Margaret Atwood: Haciendo veneno
Cuando tenía cinco años, mi
hermano y yo hicimos veneno. Por entonces vivíamos en una ciudad, pero
probablemente habríamos hecho el veneno de todos modos. Lo guardábamos en un
bote de pintura debajo de la casa de algún vecino y en él echamos todas las
cosas venenosas que se nos ocurrieron: setas no comestibles, ratones muertos,
bayas de serbal, que a lo mejor no eran venenosas, pero que lo parecían, pis
que guardábamos para añadirlo al bote de pintura. Para cuando se llenó el bote,
todo lo que contenía era muy venenoso.
Lo malo era que, ya que
habíamos hecho el veneno, no podíamos limitarnos a dejarlo allí. Teníamos que
hacer algo con él. No queríamos ponérselo a nadie en la comida, pero deseábamos
un propósito, una realización.
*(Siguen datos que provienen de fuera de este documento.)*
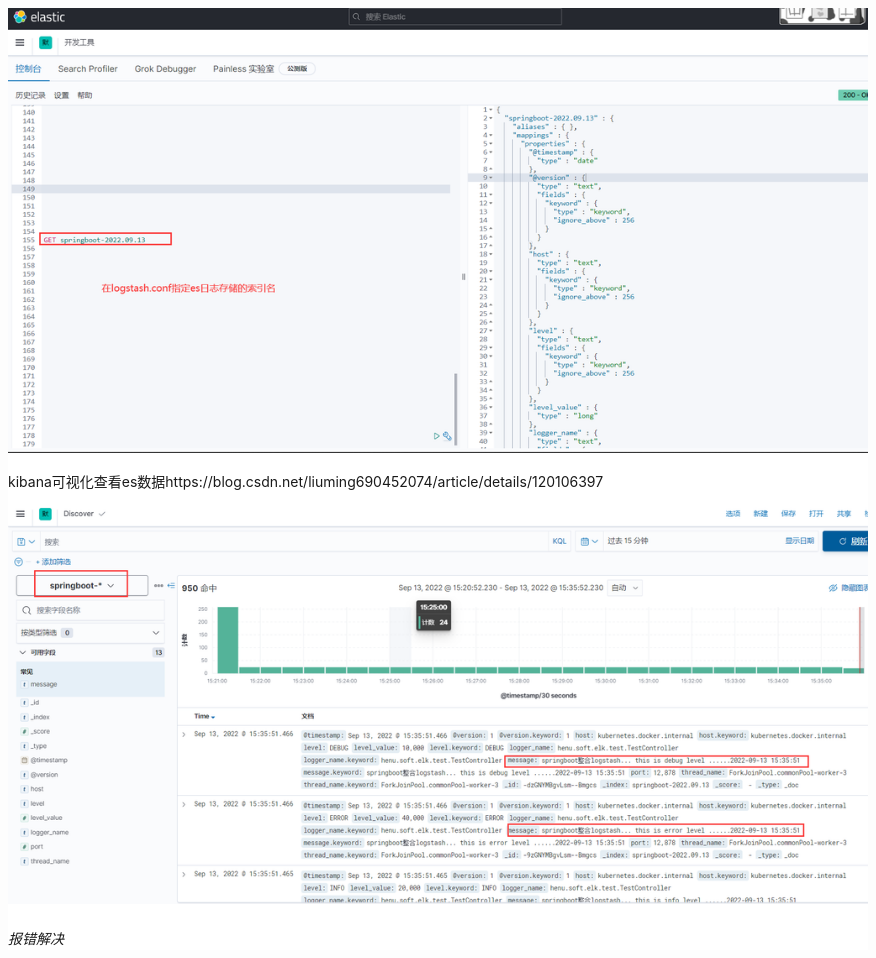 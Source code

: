 ![image-20220913152935051](README.assets/image-20220913152935051.png)

kibana可视化查看es数据https://blog.csdn.net/liuming690452074/article/details/120106397



![image-20220913153620500](README.assets/image-20220913153620500.png)

###### 报错解决
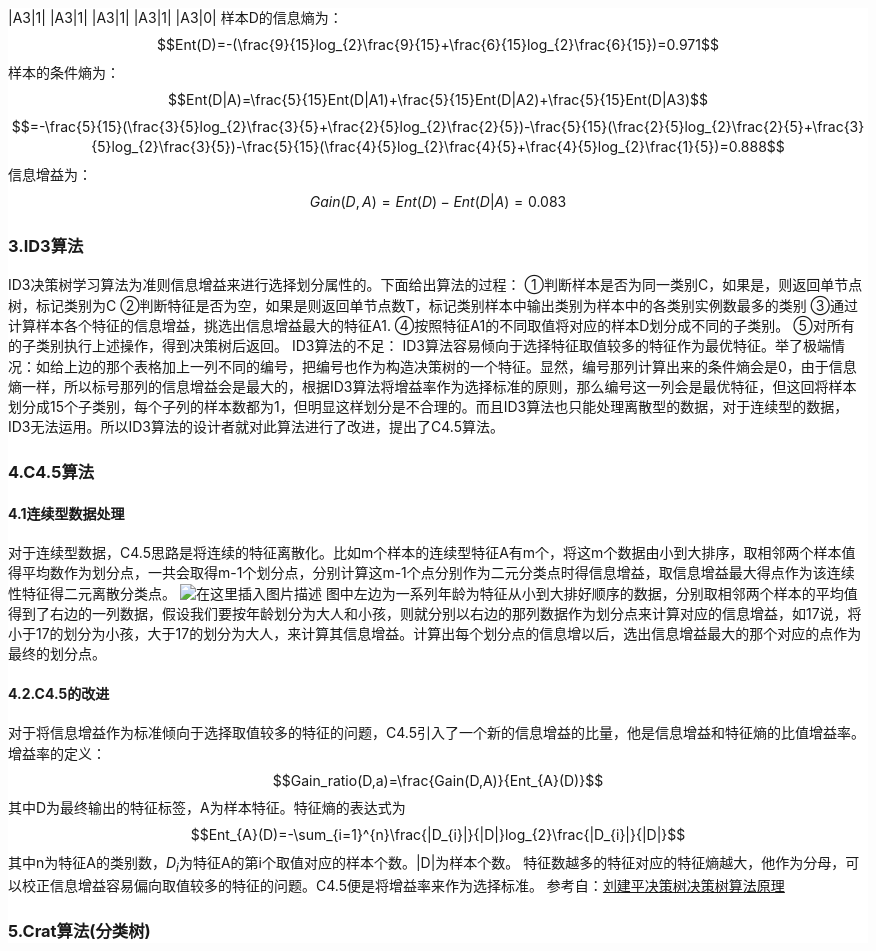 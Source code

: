 |A3|1|
|A3|1|
|A3|1|
|A3|1|
|A3|0|
样本D的信息熵为：
$$Ent(D)=-(\frac{9}{15}log_{2}\frac{9}{15}+\frac{6}{15}log_{2}\frac{6}{15})=0.971$$
样本的条件熵为：
$$Ent(D|A)=\frac{5}{15}Ent(D|A1)+\frac{5}{15}Ent(D|A2)+\frac{5}{15}Ent(D|A3)$$
$$=-\frac{5}{15}(\frac{3}{5}log_{2}\frac{3}{5}+\frac{2}{5}log_{2}\frac{2}{5})-\frac{5}{15}(\frac{2}{5}log_{2}\frac{2}{5}+\frac{3}{5}log_{2}\frac{3}{5})-\frac{5}{15}(\frac{4}{5}log_{2}\frac{4}{5}+\frac{4}{5}log_{2}\frac{1}{5})=0.888$$
信息增益为：
$$Gain(D,A)=Ent(D)-Ent(D|A)=0.083$$
### 3.ID3算法
ID3决策树学习算法为准则信息增益来进行选择划分属性的。下面给出算法的过程：
①判断样本是否为同一类别C，如果是，则返回单节点树，标记类别为C
②判断特征是否为空，如果是则返回单节点数T，标记类别样本中输出类别为样本中的各类别实例数最多的类别
③通过计算样本各个特征的信息增益，挑选出信息增益最大的特征A1.
④按照特征A1的不同取值将对应的样本D划分成不同的子类别。
⑤对所有的子类别执行上述操作，得到决策树后返回。
ID3算法的不足：
ID3算法容易倾向于选择特征取值较多的特征作为最优特征。举了极端情况：如给上边的那个表格加上一列不同的编号，把编号也作为构造决策树的一个特征。显然，编号那列计算出来的条件熵会是0，由于信息熵一样，所以标号那列的信息增益会是最大的，根据ID3算法将增益率作为选择标准的原则，那么编号这一列会是最优特征，但这回将样本划分成15个子类别，每个子列的样本数都为1，但明显这样划分是不合理的。而且ID3算法也只能处理离散型的数据，对于连续型的数据，ID3无法运用。所以ID3算法的设计者就对此算法进行了改进，提出了C4.5算法。

### 4.C4.5算法

#### 4.1连续型数据处理
对于连续型数据，C4.5思路是将连续的特征离散化。比如m个样本的连续型特征A有m个，将这m个数据由小到大排序，取相邻两个样本值得平均数作为划分点，一共会取得m-1个划分点，分别计算这m-1个点分别作为二元分类点时得信息增益，取信息增益最大得点作为该连续性特征得二元离散分类点。
![在这里插入图片描述](https://img-blog.csdnimg.cn/851897fdf61a4f8d9d0c481a0954066e.png)
图中左边为一系列年龄为特征从小到大排好顺序的数据，分别取相邻两个样本的平均值得到了右边的一列数据，假设我们要按年龄划分为大人和小孩，则就分别以右边的那列数据作为划分点来计算对应的信息增益，如17说，将小于17的划分为小孩，大于17的划分为大人，来计算其信息增益。计算出每个划分点的信息增以后，选出信息增益最大的那个对应的点作为最终的划分点。

#### 4.2.C4.5的改进

对于将信息增益作为标准倾向于选择取值较多的特征的问题，C4.5引入了一个新的信息增益的比量，他是信息增益和特征熵的比值增益率。
增益率的定义：$$Gain_ratio(D,a)=\frac{Gain(D,A)}{Ent_{A}(D)}$$
其中D为最终输出的特征标签，A为样本特征。特征熵的表达式为
$$Ent_{A}(D)=-\sum_{i=1}^{n}\frac{|D_{i}|}{|D|}log_{2}\frac{|D_{i}|}{|D|}$$
其中n为特征A的类别数，$D_{i}$为特征A的第i个取值对应的样本个数。|D|为样本个数。
特征数越多的特征对应的特征熵越大，他作为分母，可以校正信息增益容易偏向取值较多的特征的问题。C4.5便是将增益率来作为选择标准。
参考自：[刘建平决策树决策树算法原理](https://www.cnblogs.com/pinard/p/6050306.html)

### 5.Crat算法(分类树)
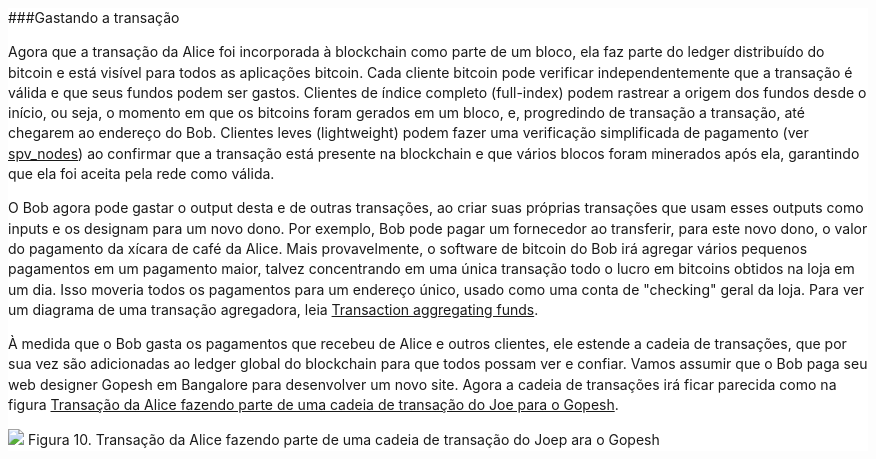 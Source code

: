 ###Gastando a transação

Agora que a transação da Alice foi incorporada à blockchain como parte de um bloco, ela faz parte do ledger distribuído do bitcoin e está visível para todos as aplicações bitcoin. Cada cliente bitcoin pode verificar independentemente que a transação é válida e que seus fundos podem ser gastos. Clientes de índice completo (full-index) podem rastrear a origem dos fundos desde o início, ou seja, o momento em que os bitcoins foram gerados em um bloco, e, progredindo de transação a transação, até chegarem ao endereço do Bob. Clientes leves (lightweight) podem fazer uma verificação simplificada de pagamento (ver [spv_nodes](https://github.com/aantonop/bitcoinbook/blob/develop/ch02.asciidoc#spv_nodes)) ao confirmar que a transação está presente na blockchain e que vários blocos foram minerados após ela, garantindo que ela foi aceita pela rede como válida.

O Bob agora pode gastar o output desta e de outras transações, ao criar suas próprias transações que usam esses outputs como inputs e os designam para um novo dono. Por exemplo, Bob pode pagar um fornecedor ao transferir, para este novo dono, o valor do pagamento da xícara de café da Alice. Mais provavelmente, o software de bitcoin do Bob irá agregar vários pequenos pagamentos em um pagamento maior, talvez concentrando em uma única transação todo o lucro em bitcoins obtidos na loja em um dia. Isso moveria todos os pagamentos para um endereço único, usado como uma conta de "checking" geral da loja. Para ver um diagrama de uma transação agregadora, leia [Transaction aggregating funds](https://github.com/aantonop/bitcoinbook/blob/develop/ch02.asciidoc#transaction-aggregating).

À medida que o Bob gasta os pagamentos que recebeu de Alice e outros clientes, ele estende a cadeia de transações, que por sua vez são adicionadas ao ledger global do blockchain para que todos possam ver e confiar. Vamos assumir que o Bob paga seu web designer Gopesh em Bangalore para desenvolver um novo site. Agora a cadeia de transações irá ficar parecida como na figura [Transação da Alice fazendo parte de uma cadeia de transação do Joe para o Gopesh](https://github.com/aantonop/bitcoinbook/blob/develop/ch02.asciidoc#block-alice2).

![](https://github.com/aantonop/bitcoinbook/raw/develop/images/msbt_0210.png)
Figura 10. Transação da Alice fazendo parte de uma cadeia de transação do Joep ara o Gopesh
No había nadie a quien odiásemos tanto, ese era
el problema.
No
recuerdo qué hicimos al final con el veneno. ¿Lo dejamos bajo la
esquina
de la casa, que estaba hecha de madera y era de un color amarillo parduzco? ¿Se
lo echamos a alguien encima, a algún niño inofensivo? Seguro que no nos
atrevimos con un adulto. ¿Es esta imagen que conservo verdadera, una carita
surcada de lágrimas y bayas rojas, la súbita conciencia de que al final el
veneno sí que era venenoso? ¿O es que lo tiramos?
¿Recuerdo aquellas bayas rojas
flotando cloaca abajo, hacia las alcantarillas? ¿Soy inocente?
Para
empezar, ¿por qué hicimos el veneno? Recuerdo con qué júbilo lo
removíamos
y le añadíamos ingredientes, la sensación de magia y triunfo.
Hacer
veneno es tan divertido como preparar un pastel. A la gente le
gusta
hacer veneno. Si no entiendes esto, nunca entenderás nada.